Hasil penelitian menunjukkan bahwa proses KCC saat ini masih berlangsung secara informal, tidak terstruktur, dan sangat bergantung pada inisiatif individu. Empat dimensi utama dari KCC, yakni knowledge donating, knowledge collecting, knowledge replication, dan network citizenship, berjalan dengan intensitas yang bervariasi. Praktik knowledge donating lebih dominan, namun praktik lainnya masih minim karena belum adanya sistem pendukung yang memadai seperti dokumentasi, platform berbagi pengetahuan, serta peran yang terdefinisi secara jelas. Pengetahuan yang dihasilkan cenderung bersifat tacit dan jarang terdokumentasi, sehingga menyulitkan replikasi serta pembelajaran kolektif di masa mendatang.

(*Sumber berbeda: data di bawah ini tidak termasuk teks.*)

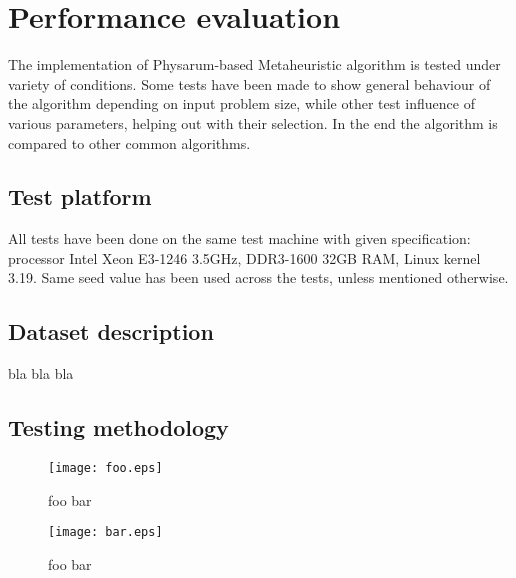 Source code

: \section{Performance evaluation}
\label{section:project_evaluation}

The implementation of Physarum-based Metaheuristic algorithm is tested under variety of conditions. Some tests have been made to show general behaviour of the algorithm depending on input problem size, while other test influence of various parameters, helping out with their selection. In the end the algorithm is compared to other common algorithms.


\subsection{Test platform}

All tests have been done on the same test machine with given specification: processor Intel Xeon E3-1246 3.5GHz, DDR3-1600 32GB RAM, Linux kernel 3.19. Same seed value has been used across the tests, unless mentioned otherwise.


\subsection{Dataset description}

bla bla bla

\subsection{Testing methodology}

\begin{figure}
  \centering

  \texttt{[image: foo.eps]}

  \caption{foo bar}

\end{figure}

\begin{figure}
  \centering

  \texttt{[image: bar.eps]}

  \caption{foo bar}

\end{figure}


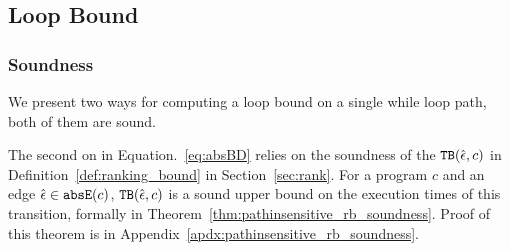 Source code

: \subsection{Loop Bound}

\subsubsection{Soundness}
We present two ways for computing a loop bound on a single while loop path, both of them are sound.

The second on in Equation.~\ref{eq:absBD} relies on the soundness of the ${\mathtt{TB}}(\hat{\mathtt{\epsilon}{}}, c)$
in Definition~\ref{def:ranking_bound} in Section~\ref{sec:rank}.
For a program $c$ and an edge $\hat{\mathtt{\epsilon}{}} \in \mathtt{abs}{\mathtt{E}}(c)$, ${\mathtt{TB}}(\hat{\mathtt{\epsilon}{}}, c)$ is a sound upper bound on the execution times of this transition,
formally in Theorem~\ref{thm:pathinsensitive_rb_soundness}. 
Proof of this theorem is in Appendix~\ref{apdx:pathinsensitive_rb_soundness}.

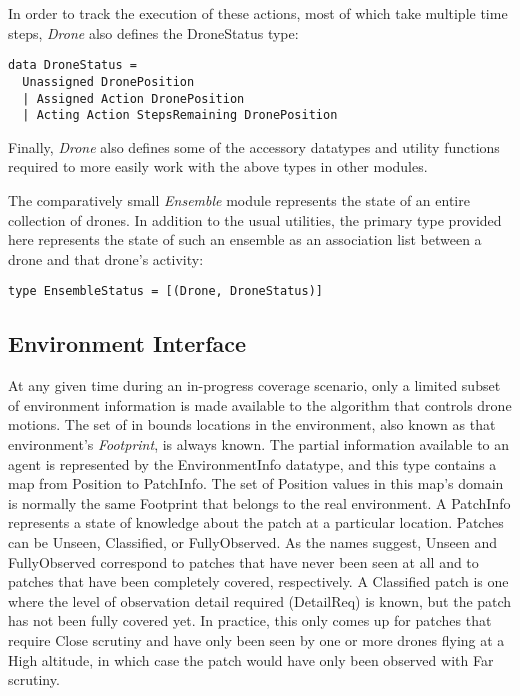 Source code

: In order to track the execution of these actions, most of which take multiple time steps, \textit{Drone} also defines the DroneStatus type:

\begin{verbatim}
data DroneStatus =
  Unassigned DronePosition
  | Assigned Action DronePosition
  | Acting Action StepsRemaining DronePosition
\end{verbatim}

Finally, \textit{Drone} also defines some of the accessory datatypes and utility functions required to more easily work with the above types in other modules.

The comparatively small \textit{Ensemble} module represents the state of an entire collection of drones. In addition to the usual utilities, the primary type provided here represents the state of such an ensemble as an association list between a drone and that drone's activity:

\begin{verbatim}
type EnsembleStatus = [(Drone, DroneStatus)]
\end{verbatim}

\subsection{Environment Interface}

At any given time during an in-progress coverage scenario, only a limited subset of environment information is made available to the algorithm that controls drone motions. The set of in bounds locations in the environment, also known as that environment's \textit{Footprint}, is always known. The partial information available to an agent is represented by the EnvironmentInfo datatype, and this type contains a map from Position to PatchInfo. The set of Position values in this map's domain is normally the same Footprint that belongs to the real environment. A PatchInfo represents a state of knowledge about the patch at a particular location. Patches can be Unseen, Classified, or FullyObserved. As the names suggest, Unseen and FullyObserved correspond to patches that have never been seen at all and to patches that have been completely covered, respectively. A Classified patch is one where the level of observation detail required (DetailReq) is known, but the patch has not been fully covered yet. In practice, this only comes up for patches that require Close scrutiny and have only been seen by one or more drones flying at a High altitude, in which case the patch would have only been observed with Far scrutiny.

Dari sisi Knowledge Governance, struktur organisasi Dentsu Indonesia saat ini belum sepenuhnya mendukung kolaborasi lintas fungsi. Tidak adanya pembagian tanggung jawab yang jelas serta ketiadaan kebijakan formal yang mendorong pertukaran pengetahuan menyebabkan munculnya ambiguitas peran dan lemahnya akuntabilitas dalam pelaksanaan proyek lintas unit. Kondisi ini mencerminkan pendekatan KG yang masih bersifat supportive-based, di mana pertukaran pengetahuan hanya bergantung pada budaya kolektif tanpa dukungan sistem yang mendorong praktik tersebut secara berkelanjutan.
Sebagai solusi, penelitian ini mengusulkan integrasi antara kerangka kerja Scrum dengan Matriks RACI sebagai mekanisme tata kelola yang dapat mengatasi hambatan-hambatan tersebut. Scrum menyediakan struktur kerja yang bersifat iteratif dan adaptif melalui artefak seperti Product Backlog dan Sprint serta seremonial seperti Sprint Planning dan Retrospective. Dalam implementasinya, Scrum tidak hanya mendukung proses penciptaan pengetahuan secara eksplisit dan terukur, namun juga mendorong kolaborasi yang intensif antar tim multidisiplin. Sementara itu, Matriks RACI memberikan kejelasan peran melalui kategorisasi siapa yang Responsible, Accountable, Consulted, dan Informed dalam setiap fase kerja. Dengan menggabungkan kedua metode ini, Dentsu Indonesia dapat membangun sistem kolaborasi lintas fungsi yang lebih terstruktur, terdokumentasi, dan terukur.
Lebih lanjut, penelitian ini juga merekomendasikan beberapa langkah strategis seperti pembentukan Scrum Team lintas fungsi untuk proyek prioritas, integrasi kontribusi terhadap proses KCC ke dalam evaluasi kinerja karyawan (KPI), pengembangan dokumentasi proyek dan studi kasus, serta penyelenggaraan pelatihan rutin untuk memperkuat pemahaman mengenai prinsip One Dentsu dan peran dalam KCC. Tidak kalah penting, penguatan budaya berbagi pengetahuan juga dapat dilakukan melalui insentif baik finansial maupun non-finansial.
Penelitian ini menyimpulkan bahwa keberhasilan transformasi organisasi seperti One Dentsu tidak dapat hanya bergantung pada niat baik dan budaya kerja kolektif, melainkan membutuhkan kerangka tata kelola pengetahuan dan peran yang terstandarisasi dan terukur. Melalui implementasi Scrum dan RACI sebagai pendekatan sistemik, Dentsu Indonesia diharapkan mampu membangun ekosistem kerja yang lebih kolaboratif, inovatif, dan berorientasi pada pertumbuhan klien serta pengembangan talenta internal yang berkelanjutan. Temuan dalam studi ini tidak hanya relevan bagi Dentsu Indonesia, tetapi juga dapat menjadi rujukan bagi perusahaan lain dalam industri periklanan berbasis pengetahuan (Knowledge-Intensive Business Services/KIBS) yang ingin menata ulang strategi tata kelola pengetahuan mereka secara terstruktur dan terukur.